The ideal American, as he has been painted for us of late, is a man who has shaken off the yoke of definite creeds, while retaining their moral essence, and finds the highest sanctions needed for the conduct of human life in experience tempered by common sense. Franklin, for instance, is generally supposed to have reached this ideal by anticipation, and there is a half-truth in the supposition.

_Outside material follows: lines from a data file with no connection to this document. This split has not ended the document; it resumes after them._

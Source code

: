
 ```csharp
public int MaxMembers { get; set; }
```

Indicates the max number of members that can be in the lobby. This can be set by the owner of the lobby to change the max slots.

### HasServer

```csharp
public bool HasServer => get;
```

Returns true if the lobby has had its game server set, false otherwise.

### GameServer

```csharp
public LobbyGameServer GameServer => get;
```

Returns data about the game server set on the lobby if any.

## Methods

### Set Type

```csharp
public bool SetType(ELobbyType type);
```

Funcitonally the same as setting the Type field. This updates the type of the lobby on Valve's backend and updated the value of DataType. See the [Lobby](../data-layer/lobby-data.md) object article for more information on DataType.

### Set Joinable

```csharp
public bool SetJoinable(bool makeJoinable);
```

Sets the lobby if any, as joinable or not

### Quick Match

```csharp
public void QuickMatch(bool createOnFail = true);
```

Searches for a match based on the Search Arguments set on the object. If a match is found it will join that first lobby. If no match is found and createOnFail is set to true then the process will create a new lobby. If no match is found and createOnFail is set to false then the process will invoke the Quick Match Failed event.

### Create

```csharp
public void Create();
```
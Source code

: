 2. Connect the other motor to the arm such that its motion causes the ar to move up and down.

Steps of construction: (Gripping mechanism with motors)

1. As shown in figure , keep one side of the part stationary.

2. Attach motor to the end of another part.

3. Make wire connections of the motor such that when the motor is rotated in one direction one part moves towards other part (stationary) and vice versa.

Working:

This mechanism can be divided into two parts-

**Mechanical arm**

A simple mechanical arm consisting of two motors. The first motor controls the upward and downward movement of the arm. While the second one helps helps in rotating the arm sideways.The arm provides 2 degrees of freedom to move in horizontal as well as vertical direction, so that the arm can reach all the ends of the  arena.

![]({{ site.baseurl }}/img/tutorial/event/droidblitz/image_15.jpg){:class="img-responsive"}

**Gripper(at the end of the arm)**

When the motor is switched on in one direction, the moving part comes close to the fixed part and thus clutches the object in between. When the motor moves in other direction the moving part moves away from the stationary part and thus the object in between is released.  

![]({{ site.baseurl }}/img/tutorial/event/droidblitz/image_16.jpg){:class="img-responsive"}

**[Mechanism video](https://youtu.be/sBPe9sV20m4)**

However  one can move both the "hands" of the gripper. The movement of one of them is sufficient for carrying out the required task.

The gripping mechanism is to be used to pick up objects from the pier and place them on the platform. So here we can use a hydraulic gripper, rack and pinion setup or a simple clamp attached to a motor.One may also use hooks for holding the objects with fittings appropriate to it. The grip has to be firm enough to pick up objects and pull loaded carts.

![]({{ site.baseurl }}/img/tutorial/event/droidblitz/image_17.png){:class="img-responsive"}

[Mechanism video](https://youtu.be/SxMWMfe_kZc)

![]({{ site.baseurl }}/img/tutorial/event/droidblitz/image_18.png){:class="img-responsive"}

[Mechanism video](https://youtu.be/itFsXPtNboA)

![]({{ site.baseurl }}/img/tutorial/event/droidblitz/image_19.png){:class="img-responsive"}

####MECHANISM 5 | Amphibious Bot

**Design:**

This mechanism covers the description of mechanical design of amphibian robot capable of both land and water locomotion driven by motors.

But whoever will study this great master of practical life will acknowledge that it is only superficially true, and that if he never lifts us above the earth or beyond the dominion of experience and common sense, he retained himself a strong hold on the invisible which underlies it, and would have been the first to acknowledge that it was this which enabled him to control the accidents of birth, education, and position, and to earn the eternal gratitude and reverence of the great nation over whose birth he watched so wisely, and whose character he did so much to form.